Rose wystrzelił ślepymi nabojami?
W ubiegłym tygodniu ogromne kontrowersje na Wyspach wzbudził wywiad zawodnika Tottenhamu, Danny’ego Rose’a. Zawodnik bez ogródek postanowił powiedzieć co leży mu na sercu. A tych rzeczy było sporo.
Zawodnik postanowił skrytykować decyzje transferowe Tottenhamu, twierdząc, że klub powinien sprowadzić kilku mocnych piłkarzy, jeżeli chce liczyć się w walce o mistrzostwo. Zarzucił jednocześnie, że piłkarze sprowadzani przez Tottenham w ostatnich latach są tak mało znani, że „trzeba ich szukać w google”. No cóż, z jednym się zgodzimy, Tottenham rzeczywiście powinien w końcu pomyśleć o przeprowadzeniu transferów w obecnym oknie transferowym, szczególnie, że klub zarobił na odejściu Walkera i Bentaleba. Jednakże Rose jest piłkarzem i jego zadaniem jest przede wszystkim dobra gra, a nie krytykowanie decyzji klubu.
Kolejną rzeczą, o którą Rose miał pretensje do zarządu Kogutów to zbyt małe pensje, niewspółmierne do faktycznej klasy zawodników. 27-letni obrońca oznajmił również, że nie jest dalej zainteresowany grą w Tottenhamie, ponieważ chce zdobywać trofea i dlatego być może niedługo wróci w swoje rodzinne strony. To bardzo szybko wywołało lawinę plotek, że Rose może trafić do Manchesteru United.

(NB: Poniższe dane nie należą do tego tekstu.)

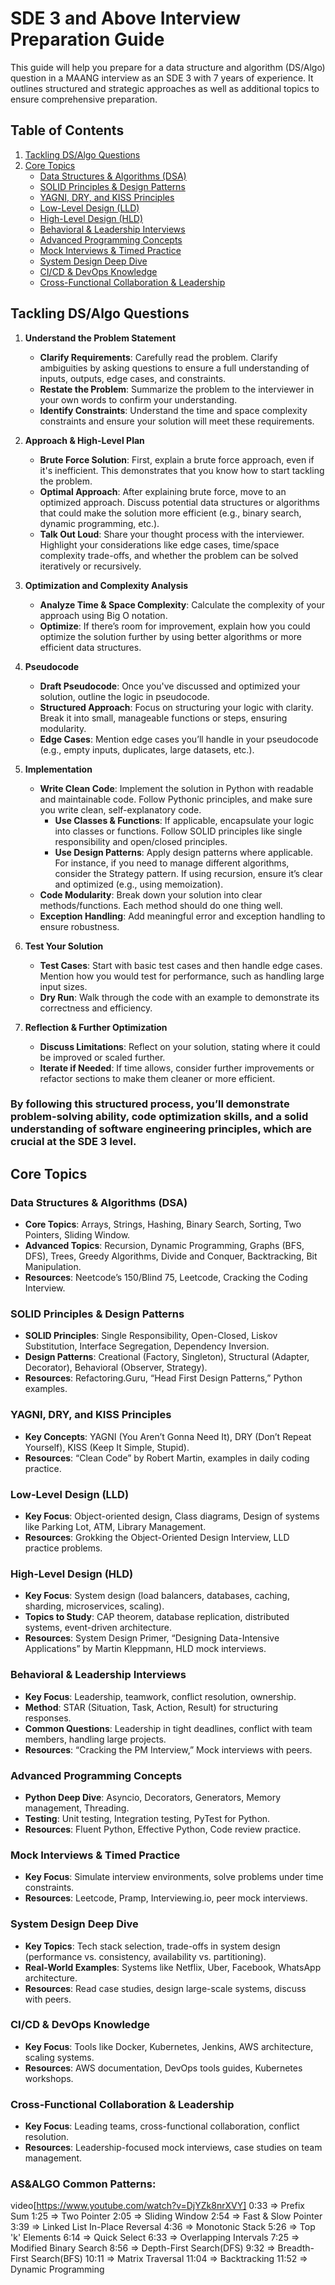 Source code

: # SDE 3 and Above Interview Preparation Guide

This guide will help you prepare for a data structure and algorithm (DS/Algo) question in a MAANG interview as an SDE 3 with 7 years of experience. It outlines structured and strategic approaches as well as additional topics to ensure comprehensive preparation.

## Table of Contents
1. [Tackling DS/Algo Questions](#tackling-ds--algo-questions)
2. [Core Topics](#core-topics)
   - [Data Structures & Algorithms (DSA)](#data-structures--algorithms-dsa)
   - [SOLID Principles & Design Patterns](#solid-principles--design-patterns)
   - [YAGNI, DRY, and KISS Principles](#yagni-dry-and-kiss-principles)
   - [Low-Level Design (LLD)](#low-level-design-lld)
   - [High-Level Design (HLD)](#high-level-design-hld)
   - [Behavioral & Leadership Interviews](#behavioral--leadership-interviews)
   - [Advanced Programming Concepts](#advanced-programming-concepts)
   - [Mock Interviews & Timed Practice](#mock-interviews--timed-practice)
   - [System Design Deep Dive](#system-design-deep-dive)
   - [CI/CD & DevOps Knowledge](#cicd--devops-knowledge)
   - [Cross-Functional Collaboration & Leadership](#cross-functional-collaboration--leadership)

## Tackling DS/Algo Questions

1. **Understand the Problem Statement**
   - **Clarify Requirements**: Carefully read the problem. Clarify ambiguities by asking questions to ensure a full understanding of inputs, outputs, edge cases, and constraints.
   - **Restate the Problem**: Summarize the problem to the interviewer in your own words to confirm your understanding.
   - **Identify Constraints**: Understand the time and space complexity constraints and ensure your solution will meet these requirements.

2. **Approach & High-Level Plan**
   - **Brute Force Solution**: First, explain a brute force approach, even if it's inefficient. This demonstrates that you know how to start tackling the problem.
   - **Optimal Approach**: After explaining brute force, move to an optimized approach. Discuss potential data structures or algorithms that could make the solution more efficient (e.g., binary search, dynamic programming, etc.).
   - **Talk Out Loud**: Share your thought process with the interviewer. Highlight your considerations like edge cases, time/space complexity trade-offs, and whether the problem can be solved iteratively or recursively.

3. **Optimization and Complexity Analysis**
   - **Analyze Time & Space Complexity**: Calculate the complexity of your approach using Big O notation.
   - **Optimize**: If there’s room for improvement, explain how you could optimize the solution further by using better algorithms or more efficient data structures.

4. **Pseudocode**
   - **Draft Pseudocode**: Once you've discussed and optimized your solution, outline the logic in pseudocode.
   - **Structured Approach**: Focus on structuring your logic with clarity. Break it into small, manageable functions or steps, ensuring modularity.
   - **Edge Cases**: Mention edge cases you’ll handle in your pseudocode (e.g., empty inputs, duplicates, large datasets, etc.).

5. **Implementation**
   - **Write Clean Code**: Implement the solution in Python with readable and maintainable code. Follow Pythonic principles, and make sure you write clean, self-explanatory code.
     - **Use Classes & Functions**: If applicable, encapsulate your logic into classes or functions. Follow SOLID principles like single responsibility and open/closed principles.
     - **Use Design Patterns**: Apply design patterns where applicable. For instance, if you need to manage different algorithms, consider the Strategy pattern. If using recursion, ensure it’s clear and optimized (e.g., using memoization).
   - **Code Modularity**: Break down your solution into clear methods/functions. Each method should do one thing well.
   - **Exception Handling**: Add meaningful error and exception handling to ensure robustness.

6. **Test Your Solution**
   - **Test Cases**: Start with basic test cases and then handle edge cases. Mention how you would test for performance, such as handling large input sizes.
   - **Dry Run**: Walk through the code with an example to demonstrate its correctness and efficiency.

7. **Reflection & Further Optimization**
   - **Discuss Limitations**: Reflect on your solution, stating where it could be improved or scaled further.
   - **Iterate if Needed**: If time allows, consider further improvements or refactor sections to make them cleaner or more efficient.

### By following this structured process, you’ll demonstrate problem-solving ability, code optimization skills, and a solid understanding of software engineering principles, which are crucial at the SDE 3 level.

## Core Topics

### Data Structures & Algorithms (DSA)
- **Core Topics**: Arrays, Strings, Hashing, Binary Search, Sorting, Two Pointers, Sliding Window.
- **Advanced Topics**: Recursion, Dynamic Programming, Graphs (BFS, DFS), Trees, Greedy Algorithms, Divide and Conquer, Backtracking, Bit Manipulation.
- **Resources**: Neetcode’s 150/Blind 75, Leetcode, Cracking the Coding Interview.

### SOLID Principles & Design Patterns
- **SOLID Principles**: Single Responsibility, Open-Closed, Liskov Substitution, Interface Segregation, Dependency Inversion.
- **Design Patterns**: Creational (Factory, Singleton), Structural (Adapter, Decorator), Behavioral (Observer, Strategy).
- **Resources**: Refactoring.Guru, “Head First Design Patterns,” Python examples.

### YAGNI, DRY, and KISS Principles
- **Key Concepts**: YAGNI (You Aren’t Gonna Need It), DRY (Don’t Repeat Yourself), KISS (Keep It Simple, Stupid).
- **Resources**: “Clean Code” by Robert Martin, examples in daily coding practice.

### Low-Level Design (LLD)
- **Key Focus**: Object-oriented design, Class diagrams, Design of systems like Parking Lot, ATM, Library Management.
- **Resources**: Grokking the Object-Oriented Design Interview, LLD practice problems.

### High-Level Design (HLD)
- **Key Focus**: System design (load balancers, databases, caching, sharding, microservices, scaling).
- **Topics to Study**: CAP theorem, database replication, distributed systems, event-driven architecture.
- **Resources**: System Design Primer, “Designing Data-Intensive Applications” by Martin Kleppmann, HLD mock interviews.

### Behavioral & Leadership Interviews
- **Key Focus**: Leadership, teamwork, conflict resolution, ownership.
- **Method**: STAR (Situation, Task, Action, Result) for structuring responses.
- **Common Questions**: Leadership in tight deadlines, conflict with team members, handling large projects.
- **Resources**: “Cracking the PM Interview,” Mock interviews with peers.

### Advanced Programming Concepts
- **Python Deep Dive**: Asyncio, Decorators, Generators, Memory management, Threading.
- **Testing**: Unit testing, Integration testing, PyTest for Python.
- **Resources**: Fluent Python, Effective Python, Code review practice.

### Mock Interviews & Timed Practice
- **Key Focus**: Simulate interview environments, solve problems under time constraints.
- **Resources**: Leetcode, Pramp, Interviewing.io, peer mock interviews.

### System Design Deep Dive
- **Key Topics**: Tech stack selection, trade-offs in system design (performance vs. consistency, availability vs. partitioning).
- **Real-World Examples**: Systems like Netflix, Uber, Facebook, WhatsApp architecture.
- **Resources**: Read case studies, design large-scale systems, discuss with peers.

### CI/CD & DevOps Knowledge
- **Key Focus**: Tools like Docker, Kubernetes, Jenkins, AWS architecture, scaling systems.
- **Resources**: AWS documentation, DevOps tools guides, Kubernetes workshops.

### Cross-Functional Collaboration & Leadership
- **Key Focus**: Leading teams, cross-functional collaboration, conflict resolution.
- **Resources**: Leadership-focused mock interviews, case studies on team management.


### AS&ALGO Common Patterns:
video[https://www.youtube.com/watch?v=DjYZk8nrXVY]
0:33 => Prefix Sum
1:25 => Two Pointer
2:05 => Sliding Window
2:54 => Fast & Slow Pointer
3:39 => Linked List In-Place Reversal
4:36 => Monotonic Stack
5:26 => Top 'k' Elements
6:14 => Quick Select
6:33 => Overlapping Intervals
7:25 => Modified Binary Search
8:56 => Depth-First Search(DFS)
9:32 => Breadth-First Search(BFS)
10:11 => Matrix Traversal
11:04 => Backtracking
11:52 => Dynamic Programming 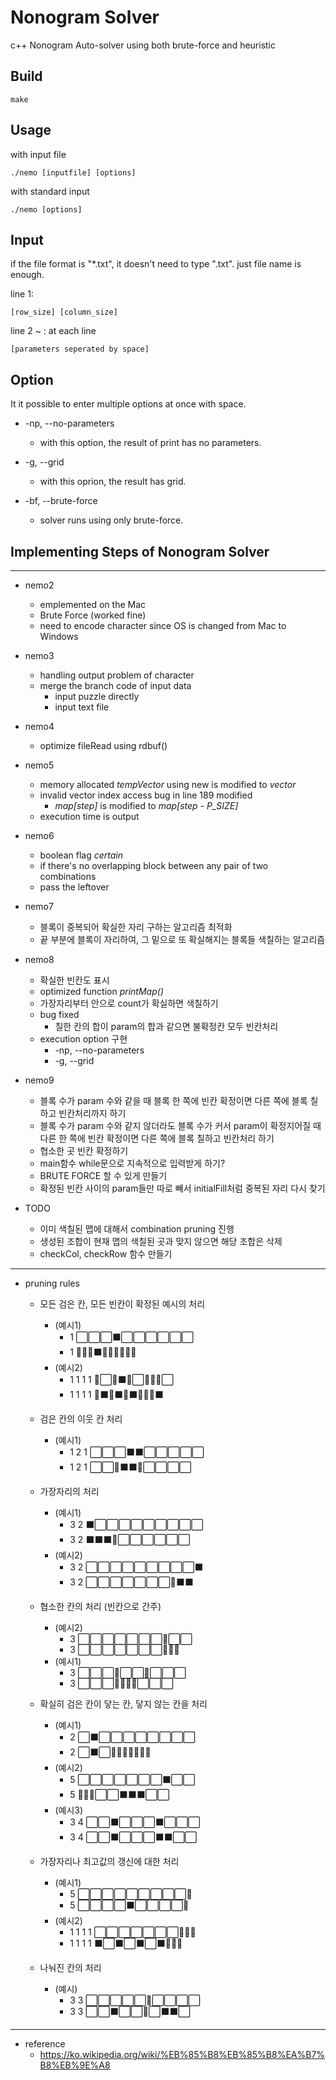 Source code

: # Nonogram Solver
c++ Nonogram Auto-solver using both brute-force and heuristic

## Build
    make
## Usage
with input file

    ./nemo [inputfile] [options]

with standard input

    ./nemo [options]

## Input
if the file format is "\*.txt",
it doesn't need to type ".txt".
just file name is enough.

line 1:

    [row_size] [column_size]

line 2 ~ : at each line

    [parameters seperated by space]

## Option
It it possible to enter multiple options at once with space.

* -np, --no-parameters
  - with this option, the result of print has no parameters.

* -g, --grid
  - with this oprion, the result has grid.

* -bf, --brute-force
  - solver runs using only brute-force.

## Implementing Steps of Nonogram Solver
---------------------------------------
* nemo2
  - emplemented on the Mac
  - Brute Force (worked fine)
  - need to encode character since OS is changed from Mac to Windows

* nemo3
  - handling output problem of character
  - merge the branch code of input data
    + input puzzle directly
    + input text file

* nemo4
  - optimize fileRead using rdbuf()

* nemo5
  - memory allocated *tempVector* using new is modified to *vector<int>*
  - invalid vector index access bug in line 189 modified
    + *map[step]* is modified to *map[step - P_SIZE]*
  - execution time is output

* nemo6
  - boolean flag *certain*
  - if there's no overlapping block between any pair of two combinations
  - pass the leftover

* nemo7
  - 블록이 중복되어 확실한 자리 구하는 알고리즘 최적화
  - 끝 부분에 블록이 자리하여, 그 밑으로 또 확실해지는 블록들 색칠하는 알고리즘

* nemo8
  - 확실한 빈칸도 표시
  - optimized function *printMap()*
  - 가장자리부터 안으로 count가 확실하면 색칠하기
  - bug fixed
    - 칠한 칸의 합이 param의 합과 같으면 불확정칸 모두 빈칸처리
  - execution option 구현
    - -np, --no-parameters
    - -g, --grid

* nemo9
  - 블록 수가 param 수와 같을 때 블록 한 쪽에 빈칸 확정이면 다른 쪽에 블록 칠하고 빈칸처리까지 하기
  - 블록 수가 param 수와 같지 않더라도 블록 수가 커서 param이 확정지어질 때 다른 한 쪽에 빈칸 확정이면 다른 쪽에 블록 칠하고 빈칸처리 하기
  - 협소한 곳 빈칸 확정하기
  - main함수 while문으로 지속적으로 입력받게 하기?
  - BRUTE FORCE 할 수 있게 만들기
  - 확정된 빈칸 사이의 param들만 따로 빼서 initialFill처럼 중복된 자리 다시 찾기

* TODO  
  - 이미 색칠된 맵에 대해서 combination pruning 진행
  + 생성된 조합이 현재 맵의 색칠된 곳과 맞지 않으면 해당 조합은 삭제
  - checkCol, checkRow 함수 만들기
---------------------------------------
* pruning rules
  + 모든 검은 칸, 모든 빈칸이 확정된 예시의 처리
    - (예시1)
      - 1 ⬜⬜⬜⬛⬜⬜⬜⬜⬜⬜
      - 1 📕📕📕⬛📕📕📕📕📕📕
    - (예시2)
      - 1 1 1 1 📕⬜📕⬛📕⬜📕📕📕⬜
      - 1 1 1 1 📕⬛📕⬛📕⬛📕📕📕⬛

  + 검은 칸의 이웃 칸 처리
    - (예시1)
      - 1 2 1 ⬜⬜⬜⬛⬛⬜⬜⬜⬜⬜
      - 1 2 1 ⬜⬜📕⬛⬛📕⬜⬜⬜⬜

  + 가장자리의 처리
    - (예시1)
      - 3 2 ⬛⬜⬜⬜⬜⬜⬜⬜⬜⬜
      - 3 2 ⬛⬛⬛📕⬜⬜⬜⬜⬜⬜
    - (예시2)
      - 3 2 ⬜⬜⬜⬜⬜⬜⬜⬜⬜⬛
      - 3 2 ⬜⬜⬜⬜⬜⬜⬜📕⬛⬛

  + 협소한 칸의 처리 (빈칸으로 간주)
    - (예시2)
      - 3 ⬜⬜⬜⬜⬜⬜⬜📕⬜⬜
      - 3 ⬜⬜⬜⬜⬜⬜⬜📕📕📕
    - (예시1)
      - 3 ⬜⬜⬜📕⬜⬜📕⬜⬜⬜
      - 3 ⬜⬜⬜📕📕📕📕⬜⬜⬜

  + 확실히 검은 칸이 닿는 칸, 닿지 않는 칸을 처리
    - (예시1)
      - 2 ⬜⬛⬜⬜⬜⬜⬜⬜⬜⬜
      - 2 ⬜⬛⬜📕📕📕📕📕📕📕
    - (예시2)
      - 5 ⬜⬜⬜⬜⬜⬜⬜⬛⬜⬜
      - 5 📕📕📕⬜⬜⬛⬛⬛⬜⬜
    - (예시3)
      - 3 4 ⬜⬜⬛⬜⬜⬜⬛⬜⬜⬜
      - 3 4 ⬜⬜⬛⬜⬜⬜⬛⬛⬜⬜

  + 가장자리나 최고값의 갱신에 대한 처리
    - (예시1)
      - 5 ⬜⬜⬜⬜⬜⬜⬜⬜⬜📕
      - 5 ⬜⬜⬜⬜⬛⬜⬜⬜⬜📕
    - (예시2)
      - 1 1 1 1 ⬜⬜⬜⬜⬜⬜⬜📕📕📕
      - 1 1 1 1 ⬛⬜⬛⬜⬛⬜⬛📕📕📕

  + 나눠진 칸의 처리
    - (예시)
      - 3 3 ⬜⬜⬜⬜⬜📕⬜⬜⬜⬜
      - 3 3 ⬜⬜⬛⬜⬜📕⬜⬛⬛⬜

---------------------------------------
<!--
  - 칠하면 안됨
      5  ⬜⬜⬜⬜⬜⬜⬜⬜⬜⬜
      5  📕📕📕⬜⬜⬜⬜⬜⬜⬜
      5  ⬜⬜⬛⬜⬜⬜⬜⬜⬜⬜
      5  📕📕⬛📕⬜⬜⬜⬜⬜⬜

  - 칠합시다
      5  ⬛⬜⬜⬜⬜⬜⬜⬜⬜⬜
      5  ⬛⬛⬜⬜⬜⬜⬜⬜⬜⬜
    5 2  ⬛⬜⬜⬜⬛📕⬛⬜⬜⬜
      5  📕📕📕⬛⬜⬜⬜⬜⬜⬜
      5  📕📕📕⬛⬛⬜⬜⬜⬜⬜
    2 5  📕⬛⬛📕⬛⬛⬜⬜⬜⬜


* mergeStart, mergeEnd, nextBlockCnt
  - don't need *mergeEnd* anymore

         ⬜⬜⬜⬜⬜⬛⬜⬜⬛⬛⬛⬜⬜⬛⬛⬛⬜⬜⬜⬜⬜⬜⬜

         ⬜⬜⬜⬜⬜⬛ ⬜ ⬜ ⬛⬛ ⬛ ⬜ ⬜ ⬛ ⬛ ⬛ ⬜ ⬜⬜⬜⬜⬜⬜
         0 1 2 3 4 5  6  7 8 9 10 11 12 13 14 15 16
mgStart               s  s 8 8  8 -1 -1 13 13 13 -1
nxtBCnt               0  0 1 2  3  3  3  3  3  3  3


mgEnd              s -1 -1 8 9 10 10 10 13 14 15 15

        ⬜⬜⬛⬛⬛⬛⬜ ⬜⬛⬛ ⬛ ⬜ ⬜ ⬛ ⬛ ⬛ ⬜⬜⬜⬜⬜⬜⬜
        0 1 2 3 4 5 6 7 8 9 10 11 12 13 14 15 16        
mgStart             s s 8 8  8 -1 -1 13 13 13 -1
nxtBCnt             0 0 1 2  3  3  3  3  3  3  3

mgEnd       1 2 3 4 4 4 8 9 10 10 10 13 14 15 15

* bug of rules3
  - 0부터 가면서 블록들 셈,

* rules3를 없앤다?
  - 기존의 rules는 현재의 블록들과 param을 match시켜서 맞으면 각 블록에 대해 마감처리만 해준다
  - param들 중에
    블록들 세서 가장 많은게 param들 중 max와 비교 같으면 마감처리?
  - rules3는 보류

  1 2 1 ⬜⬜⬜⬛⬛⬜⬜⬜⬜⬜
  1 2 1 ⬜⬜📕⬛⬛📕⬜⬜⬜⬜

  1 4 5 1 ⬜⬜⬜⬜⬛⬛⬛⬛⬜⬜⬜⬜⬛⬛⬛⬛⬜⬜⬜⬜
  1 4 5 1 ⬜⬜⬜📕⬛⬛⬛⬛📕⬜⬜⬜⬛⬛⬛⬛⬜⬜⬜⬜

  1 4 5 1 ⬜⬜⬜⬜⬛⬛⬛⬛⬜⬜⬜⬜⬛⬛⬛⬜⬜⬜⬜⬜
  max 블록부터 param이랑 비교
  <position, blockCount>
  <4, 4>
  <12, 3>
  순으로

  param은 5, 4, 1, 1순으로 비교 (같으면 앞에서부터)

  <4, 4> == param 5
  position (4) 앞에 param의 순서로 5의 앞에 있는 1, 4가 올 수 있는지 확인
    (즉, 블록이 param 5라면 param 순서로 5 앞에 있는 1, 4가 해당 블록 앞에 올 수 있어야 한다)
  position이 4니까 1, 4가 올 수 없다

  param의 다음 순서로 넘어감 4
  if(blockCount > param)이면 break;

  position 4 앞에 1이 올 수 있다
  있다면 블록 수 세서 일치하면 앞뒤 마감 처리!

  if( max(blockCount) > descending order 두번째 param )
    해당 block은 max param이 확실하므로
    왼쪽으로 이동, 오른쪽으로 이동 하는 처리
  - 이것도 문제인게 블록이 또 나오면 merge할지 말지, param을 보면서 판단해야 하는데
  - 확정빈칸이 나온다고 해도  


  1 2 11 8 ⬜⬜⬜⬜⬜📕⬛⬜⬛⬛⬛⬛⬛⬛⬛⬛⬜⬜📕⬛⬛⬜⬛⬛⬛⬛⬛⬜⬜⬜


  1 2 11 8 ⬜⬜⬜⬜⬜⬜⬛⬜⬛⬛⬛⬛⬛⬛⬛⬛⬜⬜📕⬛⬛⬜⬛⬛⬛⬛⬛⬜⬜⬜

  1 2 8 5 ⬜⬜⬜⬜⬜⬜📕⬜⬜⬜⬜⬜⬜⬜⬜⬜⬜📕⬜⬜⬜⬜⬜⬜⬜
  1 2 8 5 ⬜⬜⬜⬜⬜⬜📕⬜⬜⬜⬜⬜⬜⬜⬜⬜⬜📕⬜⬜⬜⬜⬜⬜⬜
  1 2 8 5 ⬜⬛⬜⬜⬜⬜📕⬜⬜⬜⬜⬜⬜⬜⬜⬜⬜📕⬜⬜⬜⬜⬜⬜⬜ -->

* reference
    - https://ko.wikipedia.org/wiki/%EB%85%B8%EB%85%B8%EA%B7%B8%EB%9E%A8
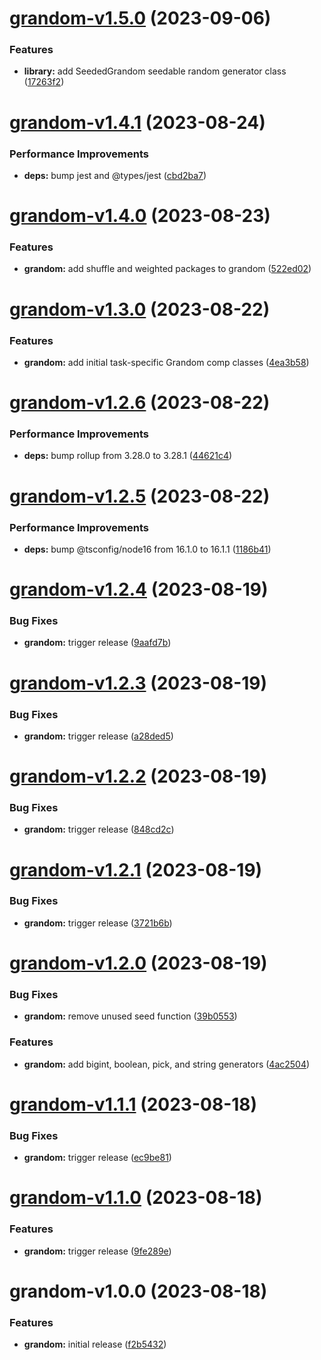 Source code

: # [grandom-v1.5.0](https://github.com/grandom-library/grandom-js/compare/grandom-v1.4.1...grandom-v1.5.0) (2023-09-06)


### Features

* **library:** add SeededGrandom seedable random generator class ([17263f2](https://github.com/grandom-library/grandom-js/commit/17263f21e750363a8ca8b932100baa431a40420a))

# [grandom-v1.4.1](https://github.com/grandom-library/grandom-js/compare/grandom-v1.4.0...grandom-v1.4.1) (2023-08-24)


### Performance Improvements

* **deps:** bump jest and @types/jest ([cbd2ba7](https://github.com/grandom-library/grandom-js/commit/cbd2ba75068f3f485b735e4fbc4bb9cd6fd3b098))

# [grandom-v1.4.0](https://github.com/grandom-library/grandom-js/compare/grandom-v1.3.0...grandom-v1.4.0) (2023-08-23)


### Features

* **grandom:** add shuffle and weighted packages to grandom ([522ed02](https://github.com/grandom-library/grandom-js/commit/522ed02027462c0800c2d881ee3ca906db7d9135))

# [grandom-v1.3.0](https://github.com/grandom-library/grandom-js/compare/grandom-v1.2.6...grandom-v1.3.0) (2023-08-22)


### Features

* **grandom:** add initial task-specific Grandom comp classes ([4ea3b58](https://github.com/grandom-library/grandom-js/commit/4ea3b582e9f202e25e92157edf58302fcd895685))

# [grandom-v1.2.6](https://github.com/grandom-library/grandom-js/compare/grandom-v1.2.5...grandom-v1.2.6) (2023-08-22)


### Performance Improvements

* **deps:** bump rollup from 3.28.0 to 3.28.1 ([44621c4](https://github.com/grandom-library/grandom-js/commit/44621c4c01d07beeffe44dcfb7984b4c0ff0599c))

# [grandom-v1.2.5](https://github.com/grandom-library/grandom-js/compare/grandom-v1.2.4...grandom-v1.2.5) (2023-08-22)


### Performance Improvements

* **deps:** bump @tsconfig/node16 from 16.1.0 to 16.1.1 ([1186b41](https://github.com/grandom-library/grandom-js/commit/1186b418ac99f5333eb25f5b50164b2c863061bc))

# [grandom-v1.2.4](https://github.com/grandom-library/grandom-js/compare/grandom-v1.2.3...grandom-v1.2.4) (2023-08-19)


### Bug Fixes

* **grandom:** trigger release ([9aafd7b](https://github.com/grandom-library/grandom-js/commit/9aafd7b622fcd596f8a43db40b498e3814866f37))

# [grandom-v1.2.3](https://github.com/grandom-library/grandom-js/compare/grandom-v1.2.2...grandom-v1.2.3) (2023-08-19)


### Bug Fixes

* **grandom:** trigger release ([a28ded5](https://github.com/grandom-library/grandom-js/commit/a28ded5838470ee6dc5428ae005433bbd0f4e989))

# [grandom-v1.2.2](https://github.com/grandom-library/grandom-js/compare/grandom-v1.2.1...grandom-v1.2.2) (2023-08-19)


### Bug Fixes

* **grandom:** trigger release ([848cd2c](https://github.com/grandom-library/grandom-js/commit/848cd2c5661ab636bf149e1d60482607bc3016af))

# [grandom-v1.2.1](https://github.com/grandom-library/grandom-js/compare/grandom-v1.2.0...grandom-v1.2.1) (2023-08-19)


### Bug Fixes

* **grandom:** trigger release ([3721b6b](https://github.com/grandom-library/grandom-js/commit/3721b6b376ad89b67123e5c7a6642adddeb550f0))

# [grandom-v1.2.0](https://github.com/grandom-library/grandom-js/compare/grandom-v1.1.1...grandom-v1.2.0) (2023-08-19)


### Bug Fixes

* **grandom:** remove unused seed function ([39b0553](https://github.com/grandom-library/grandom-js/commit/39b0553c509ebcdeb704c0a16901e536504e9e2d))


### Features

* **grandom:** add bigint, boolean, pick, and string generators ([4ac2504](https://github.com/grandom-library/grandom-js/commit/4ac25042b1018351934a21ad8899a009137a30f3))

# [grandom-v1.1.1](https://github.com/grandom-library/grandom-js/compare/grandom-v1.1.0...grandom-v1.1.1) (2023-08-18)


### Bug Fixes

* **grandom:** trigger release ([ec9be81](https://github.com/grandom-library/grandom-js/commit/ec9be819cf55b4e6b09eca3de79575665f2d7115))

# [grandom-v1.1.0](https://github.com/grandom-library/grandom-js/compare/grandom-v1.0.0...grandom-v1.1.0) (2023-08-18)


### Features

* **grandom:** trigger release ([9fe289e](https://github.com/grandom-library/grandom-js/commit/9fe289ec80fca077d58374264cc727aebc8d7ca8))

# grandom-v1.0.0 (2023-08-18)


### Features

* **grandom:** initial release ([f2b5432](https://github.com/grandom-library/grandom-js/commit/f2b5432d9c26903953c28bb7c6f7ce235cf887e3))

Głos zabrał ostatnio Jose Mourinho, który stwierdził, że Rose to zawodnik Tottenhamu, natomiast on sam nie ma nic wspólnego z wywiadem zawodnika i odcina się od wszelkich pogłosek na temat transferu. Wiele wskazuje więc na to, że być może Rose chciałby zasilić szeregi Czerwonych Diabłów, tyle tylko, że Czerwone Diabły nie potrzebują jego.
Teraz sytuacja Rose’a w klubie jest bardzo zła. Na piłkarza spadła fala krytyki ze strony kibiców jak i znanych osobistości ze świata futbolu. Pojawiły się także głosy żeby wyrzucić niesfornego piłkarza z drużyny.